Thursday, November 29, 2012

Should Christians Get Angry?

What is the biblical Christian response to people who sin? How should husbands and wives respond when their spouses sin against them? Is anger a biblical response? Should parents get angry with their children? Should church members get angry with sinning brothers and sisters? Are Christians to speak and act angrily toward others?

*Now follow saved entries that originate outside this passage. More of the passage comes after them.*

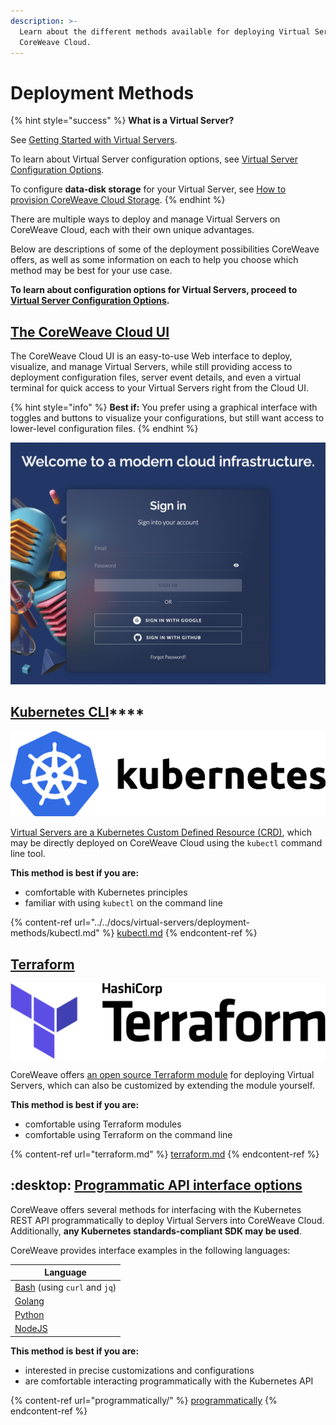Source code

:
 ```yaml
---
description: >-
  Learn about the different methods available for deploying Virtual Servers to
  CoreWeave Cloud.
---
```


# Deployment Methods

{% hint style="success" %}
**What is a Virtual Server?**

See [Getting Started with Virtual Servers](../getting-started.md).

To learn about Virtual Server configuration options, see [Virtual Server Configuration Options](../../docs/virtual-servers/virtual-server-configuration-options/).

To configure **data-disk storage** for your Virtual Server, see [How to provision CoreWeave Cloud Storage](https://docs.coreweave.com/coreweave-kubernetes/storage#how-to-provision-coreweave-cloud-storage).
{% endhint %}

There are multiple ways to deploy and manage Virtual Servers on CoreWeave Cloud, each with their own unique advantages.

Below are descriptions of some of the deployment possibilities CoreWeave offers, as well as some information on each to help you choose which method may be best for your use case.

**To learn about configuration options for Virtual Servers, proceed to** [**Virtual Server Configuration Options**](../../docs/virtual-servers/virtual-server-configuration-options/)**.**

## [The CoreWeave Cloud UI](coreweave-apps.md)

The CoreWeave Cloud UI is an easy-to-use Web interface to deploy, visualize, and manage Virtual Servers, while still providing access to deployment configuration files, server event details, and even a virtual terminal for quick access to your Virtual Servers right from the Cloud UI.

{% hint style="info" %}
**Best if:** You prefer using a graphical interface with toggles and buttons to visualize your configurations, but still want access to lower-level configuration files.
{% endhint %}

![](<../../docs/.gitbook/assets/image (6) (1) (1).png>)

## [Kubernetes CLI](../../docs/virtual-servers/deployment-methods/kubectl.md)\*\*\*\*

![](<../../docs/.gitbook/assets/image (71) (1).png>)

[Virtual Servers are a Kubernetes Custom Defined Resource (CRD)](https://github.com/coreweave/kubernetes-cloud/blob/5632d497da5883be07a1535a67cad69b97ea5050/docs/virtual-servers/deployment-methods/kubectl.md), which may be directly deployed on CoreWeave Cloud using the `kubectl` command line tool.

**This method is best if you are:**

* comfortable with Kubernetes principles
* familiar with using `kubectl` on the command line

{% content-ref url="../../docs/virtual-servers/deployment-methods/kubectl.md" %}
[kubectl.md](../../docs/virtual-servers/deployment-methods/kubectl.md)
{% endcontent-ref %}

## [Terraform](terraform.md)

![](<../../docs/.gitbook/assets/image (4) (2) (1) (2).png>)

CoreWeave offers [an open source Terraform module](https://github.com/coreweave/kubernetes-cloud/tree/5632d497da5883be07a1535a67cad69b97ea5050/virtual-server/examples/terraform) for deploying Virtual Servers, which can also be customized by extending the module yourself.

**This method is best if you are:**

* comfortable using Terraform modules
* comfortable using Terraform on the command line

{% content-ref url="terraform.md" %}
[terraform.md](terraform.md)
{% endcontent-ref %}

## :desktop: [Programmatic API interface options](programmatically/)

CoreWeave offers several methods for interfacing with the Kubernetes REST API programmatically to deploy Virtual Servers into CoreWeave Cloud. Additionally, **any Kubernetes standards-compliant SDK may be used**.

CoreWeave provides interface examples in the following languages:

<table data-card-size="large" data-column-title-hidden data-view="cards"><thead><tr><th>Language</th></tr></thead><tbody><tr><td><a href="../../docs/virtual-servers/deployment-methods/programmatically/bash.md">Bash</a> (using <code>curl</code> and <code>jq</code>)</td></tr><tr><td><a href="programmatically/golang.md">Golang</a></td></tr><tr><td><a href="programmatically/python.md">Python</a></td></tr><tr><td><a href="programmatically/nodejs.md">NodeJS</a></td></tr></tbody></table>

**This method is best if you are:**

* interested in precise customizations and configurations
* are comfortable interacting programmatically with the Kubernetes API

{% content-ref url="programmatically/" %}
[programmatically](programmatically/)
{% endcontent-ref %}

Many would argue that basic morality requires us to respond to those who sin with “righteous anger.” But I submit that the idea of “righteous anger” is badly misunderstood. Many people seem to think “righteous anger” means being angry with someone to give them what their sins deserve. They say, “That person sinned and his sin hurts or offends me or others. Therefore, I am angry with that person, and I have a right to be. I feel justified or righteous in my anger toward that sinner, and if my anger hurts or offends them, it's because they deserve it.” But, there is a huge difference between “self-righteous anger” and “righteous anger.”  Self-righteous anger flows from someone who is thinking on the terms of the covenant of works (I'm going to repay that person according to what his sins deserve).  Righteous anger flows from someone who is thinking on the terms of the covenant of grace (I'm going treat this person the way Christ treats me, even though they deserve to go to hell for their sins).

So, what is "righteous anger?"  “Righteous anger” is “sinless anger.” The key passage is Ephesians 4:26, which says, “Be angry and do not sin.” When Scripture says “do not sin,” it means, “keep God's law.” 1 John 3:4 explains that “sin is lawlessness.” So, to be angry and “not sin” means to be angry while keeping God's law.  Righteous anger is, therefore, lawful anger.

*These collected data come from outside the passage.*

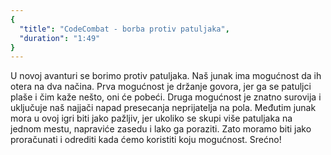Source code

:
 ```yaml
---
{
  "title": "CodeCombat - borba protiv patuljaka",
  "duration": "1:49"
}
---
```


U novoj avanturi se borimo protiv patuljaka. Naš junak ima mogućnost da ih otera na dva načina. Prva mogućnost je držanje govora, jer ga se patuljci plaše i čim kaže nešto, oni će pobeći. Druga mogućnost je znatno surovija i uključuje naš najjači napad presecanja neprijatelja na pola. Međutim junak mora u ovoj igri biti jako pažljiv, jer ukoliko se skupi više patuljaka na jednom mestu, napraviće zasedu i lako ga poraziti. Zato moramo biti jako proračunati i odrediti kada ćemo koristiti koju mogućnost. Srećno!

But what is God's law? In the broadest sense, God's “law” includes everything revealed in the Bible. In a narrower sense, the Ten Commandments summarize God's moral law. Romans 13:10 says, “Love is the fulfilling of the law.” Jesus says to “love your enemies” (Matt 5:44).  Lawful anger is, therefore, loving anger.

But what is love? 1 Corinthians 13:4-7 says, “Love is patient and kind; love does not envy or boast; it is not arrogant or rude. It does not insist on its own way; it is not irritable or resentful; it does not rejoice at wrongdoing, but rejoices with the truth. Love bears all things, believes all things, hopes all things, endures all things.” Therefore, when Paul says, “Be angry and do not sin” (Eph 4:26), he means “be angry and love.” Sinless anger is characterized by patience, kindness, and humility.

Some people may not think “anger” is compatible with the qualities of “love” described in 1 Corinthians 13 and in the moral law of God, but that's because they don't have a biblical definition of anger. Biblically speaking, “anger” is a policy of opposition to evil. "Righteous anger" is a resolute determination to oppose sin and sinners for their own good and for the good of those sinned against in order to manifest the glory of Christ. To “be angry and do not sin” means to be angry with a heart filled with mercy and grace toward those opposed. Sinless anger never seeks to harm or destroy the person, but to oppose that which is destroying or harming the person. This sort of anger is unnatural. It's supernatural.  It's precisely the kind of anger Christ displayed when He cleansed the temple.

The words “be angry and do not sin” (Eph 4:26) describe righteous anger. Righteous anger is lawful anger. Lawful anger is loving anger. And loving anger is “other centered,” “gracious,” and seeks the good of others for the glory of God.